══ Study material
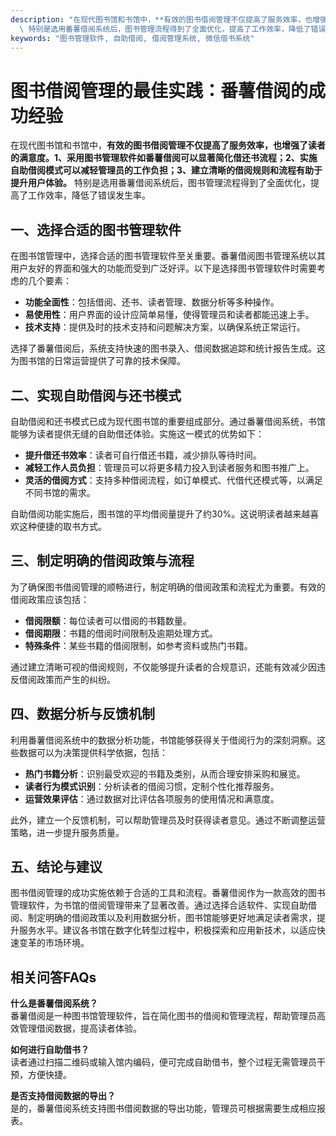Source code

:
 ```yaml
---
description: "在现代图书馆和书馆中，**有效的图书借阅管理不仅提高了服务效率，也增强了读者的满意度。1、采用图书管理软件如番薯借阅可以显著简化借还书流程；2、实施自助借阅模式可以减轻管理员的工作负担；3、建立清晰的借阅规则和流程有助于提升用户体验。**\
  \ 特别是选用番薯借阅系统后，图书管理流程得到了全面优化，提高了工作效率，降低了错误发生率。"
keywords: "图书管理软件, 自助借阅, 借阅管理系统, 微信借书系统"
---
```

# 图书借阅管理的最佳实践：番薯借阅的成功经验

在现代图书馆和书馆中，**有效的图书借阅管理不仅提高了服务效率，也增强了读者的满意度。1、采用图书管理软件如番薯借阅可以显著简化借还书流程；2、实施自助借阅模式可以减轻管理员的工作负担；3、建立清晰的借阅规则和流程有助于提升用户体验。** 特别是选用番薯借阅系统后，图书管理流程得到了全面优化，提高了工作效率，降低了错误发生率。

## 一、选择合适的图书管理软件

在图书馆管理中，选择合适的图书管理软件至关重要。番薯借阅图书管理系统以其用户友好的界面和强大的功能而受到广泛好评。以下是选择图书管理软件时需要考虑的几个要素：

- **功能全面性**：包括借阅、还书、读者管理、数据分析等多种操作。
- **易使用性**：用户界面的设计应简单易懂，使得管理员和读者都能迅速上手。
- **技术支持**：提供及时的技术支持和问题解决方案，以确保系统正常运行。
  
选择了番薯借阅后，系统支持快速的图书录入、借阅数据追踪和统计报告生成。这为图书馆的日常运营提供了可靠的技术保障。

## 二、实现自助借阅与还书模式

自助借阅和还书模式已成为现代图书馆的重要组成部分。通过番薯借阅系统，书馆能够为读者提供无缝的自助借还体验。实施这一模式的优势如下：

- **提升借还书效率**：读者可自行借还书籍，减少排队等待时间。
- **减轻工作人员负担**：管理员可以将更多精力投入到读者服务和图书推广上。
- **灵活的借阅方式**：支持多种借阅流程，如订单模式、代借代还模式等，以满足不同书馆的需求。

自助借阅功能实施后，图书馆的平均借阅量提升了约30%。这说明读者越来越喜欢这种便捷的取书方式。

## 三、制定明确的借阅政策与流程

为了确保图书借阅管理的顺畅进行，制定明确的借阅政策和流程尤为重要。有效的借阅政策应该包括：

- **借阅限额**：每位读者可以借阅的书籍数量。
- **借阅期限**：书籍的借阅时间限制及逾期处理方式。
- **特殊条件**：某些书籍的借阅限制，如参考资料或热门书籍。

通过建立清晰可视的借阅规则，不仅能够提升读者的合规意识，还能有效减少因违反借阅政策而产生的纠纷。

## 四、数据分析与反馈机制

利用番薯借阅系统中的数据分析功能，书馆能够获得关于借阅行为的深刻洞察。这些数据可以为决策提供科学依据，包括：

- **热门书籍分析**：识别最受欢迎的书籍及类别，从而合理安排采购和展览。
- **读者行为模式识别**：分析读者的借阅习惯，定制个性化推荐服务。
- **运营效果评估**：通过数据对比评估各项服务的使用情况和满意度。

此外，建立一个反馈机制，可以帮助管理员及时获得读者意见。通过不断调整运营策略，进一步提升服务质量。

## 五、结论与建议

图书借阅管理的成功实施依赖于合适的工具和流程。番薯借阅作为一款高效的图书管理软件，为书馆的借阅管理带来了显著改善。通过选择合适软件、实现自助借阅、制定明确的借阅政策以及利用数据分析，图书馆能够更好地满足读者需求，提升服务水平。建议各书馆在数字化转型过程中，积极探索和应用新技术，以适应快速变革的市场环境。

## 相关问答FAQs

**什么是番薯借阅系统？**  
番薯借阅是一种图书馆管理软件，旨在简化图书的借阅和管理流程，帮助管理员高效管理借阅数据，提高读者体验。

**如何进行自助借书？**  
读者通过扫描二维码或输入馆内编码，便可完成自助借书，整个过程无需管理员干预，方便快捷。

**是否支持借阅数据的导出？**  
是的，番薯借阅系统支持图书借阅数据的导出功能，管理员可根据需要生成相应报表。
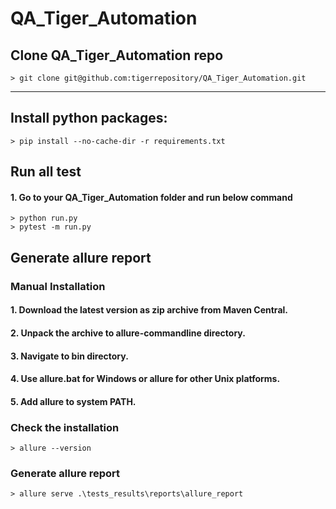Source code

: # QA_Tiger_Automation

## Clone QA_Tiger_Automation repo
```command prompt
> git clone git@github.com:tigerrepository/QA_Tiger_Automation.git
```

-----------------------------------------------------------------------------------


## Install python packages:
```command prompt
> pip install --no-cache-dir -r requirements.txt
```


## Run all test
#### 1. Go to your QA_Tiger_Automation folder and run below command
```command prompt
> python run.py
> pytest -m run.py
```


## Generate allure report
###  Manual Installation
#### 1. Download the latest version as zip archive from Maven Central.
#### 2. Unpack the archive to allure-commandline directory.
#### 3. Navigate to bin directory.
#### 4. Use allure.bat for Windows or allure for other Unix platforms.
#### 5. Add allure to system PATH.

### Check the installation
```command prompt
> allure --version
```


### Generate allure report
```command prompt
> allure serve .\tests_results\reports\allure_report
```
════
## Problem statement
An exact copy of all entries is needed, with no pictures in it.

## Task answer
Source code

:
 ```yaml
---
description: "在现代图书馆和书馆中，**有效的图书借阅管理不仅提高了服务效率，也增强了读者的满意度。1、采用图书管理软件如番薯借阅可以显著简化借还书流程；2、实施自助借阅模式可以减轻管理员的工作负担；3、建立清晰的借阅规则和流程有助于提升用户体验。**\
  \ 特别是选用番薯借阅系统后，图书管理流程得到了全面优化，提高了工作效率，降低了错误发生率。"
keywords: "图书管理软件, 自助借阅, 借阅管理系统, 微信借书系统"
---
```

# 图书借阅管理的最佳实践：番薯借阅的成功经验

在现代图书馆和书馆中，**有效的图书借阅管理不仅提高了服务效率，也增强了读者的满意度。1、采用图书管理软件如番薯借阅可以显著简化借还书流程；2、实施自助借阅模式可以减轻管理员的工作负担；3、建立清晰的借阅规则和流程有助于提升用户体验。** 特别是选用番薯借阅系统后，图书管理流程得到了全面优化，提高了工作效率，降低了错误发生率。

## 一、选择合适的图书管理软件

在图书馆管理中，选择合适的图书管理软件至关重要。番薯借阅图书管理系统以其用户友好的界面和强大的功能而受到广泛好评。以下是选择图书管理软件时需要考虑的几个要素：

- **功能全面性**：包括借阅、还书、读者管理、数据分析等多种操作。
- **易使用性**：用户界面的设计应简单易懂，使得管理员和读者都能迅速上手。
- **技术支持**：提供及时的技术支持和问题解决方案，以确保系统正常运行。
  
选择了番薯借阅后，系统支持快速的图书录入、借阅数据追踪和统计报告生成。这为图书馆的日常运营提供了可靠的技术保障。

## 二、实现自助借阅与还书模式

自助借阅和还书模式已成为现代图书馆的重要组成部分。通过番薯借阅系统，书馆能够为读者提供无缝的自助借还体验。实施这一模式的优势如下：

- **提升借还书效率**：读者可自行借还书籍，减少排队等待时间。
- **减轻工作人员负担**：管理员可以将更多精力投入到读者服务和图书推广上。
- **灵活的借阅方式**：支持多种借阅流程，如订单模式、代借代还模式等，以满足不同书馆的需求。

自助借阅功能实施后，图书馆的平均借阅量提升了约30%。这说明读者越来越喜欢这种便捷的取书方式。

## 三、制定明确的借阅政策与流程

为了确保图书借阅管理的顺畅进行，制定明确的借阅政策和流程尤为重要。有效的借阅政策应该包括：

- **借阅限额**：每位读者可以借阅的书籍数量。
- **借阅期限**：书籍的借阅时间限制及逾期处理方式。
- **特殊条件**：某些书籍的借阅限制，如参考资料或热门书籍。

通过建立清晰可视的借阅规则，不仅能够提升读者的合规意识，还能有效减少因违反借阅政策而产生的纠纷。

## 四、数据分析与反馈机制

利用番薯借阅系统中的数据分析功能，书馆能够获得关于借阅行为的深刻洞察。这些数据可以为决策提供科学依据，包括：

- **热门书籍分析**：识别最受欢迎的书籍及类别，从而合理安排采购和展览。
- **读者行为模式识别**：分析读者的借阅习惯，定制个性化推荐服务。
- **运营效果评估**：通过数据对比评估各项服务的使用情况和满意度。

此外，建立一个反馈机制，可以帮助管理员及时获得读者意见。通过不断调整运营策略，进一步提升服务质量。

## 五、结论与建议

图书借阅管理的成功实施依赖于合适的工具和流程。番薯借阅作为一款高效的图书管理软件，为书馆的借阅管理带来了显著改善。通过选择合适软件、实现自助借阅、制定明确的借阅政策以及利用数据分析，图书馆能够更好地满足读者需求，提升服务水平。建议各书馆在数字化转型过程中，积极探索和应用新技术，以适应快速变革的市场环境。

## 相关问答FAQs

**什么是番薯借阅系统？**  
番薯借阅是一种图书馆管理软件，旨在简化图书的借阅和管理流程，帮助管理员高效管理借阅数据，提高读者体验。

**如何进行自助借书？**  
读者通过扫描二维码或输入馆内编码，便可完成自助借书，整个过程无需管理员干预，方便快捷。

**是否支持借阅数据的导出？**  
是的，番薯借阅系统支持图书借阅数据的导出功能，管理员可根据需要生成相应报表。
Source code

: # QA_Tiger_Automation

## Clone QA_Tiger_Automation repo
```command prompt
> git clone git@github.com:tigerrepository/QA_Tiger_Automation.git
```

-----------------------------------------------------------------------------------


## Install python packages:
```command prompt
> pip install --no-cache-dir -r requirements.txt
```


## Run all test
#### 1. Go to your QA_Tiger_Automation folder and run below command
```command prompt
> python run.py
> pytest -m run.py
```


## Generate allure report
###  Manual Installation
#### 1. Download the latest version as zip archive from Maven Central.
#### 2. Unpack the archive to allure-commandline directory.
#### 3. Navigate to bin directory.
#### 4. Use allure.bat for Windows or allure for other Unix platforms.
#### 5. Add allure to system PATH.

### Check the installation
```command prompt
> allure --version
```


### Generate allure report
```command prompt
> allure serve .\tests_results\reports\allure_report
```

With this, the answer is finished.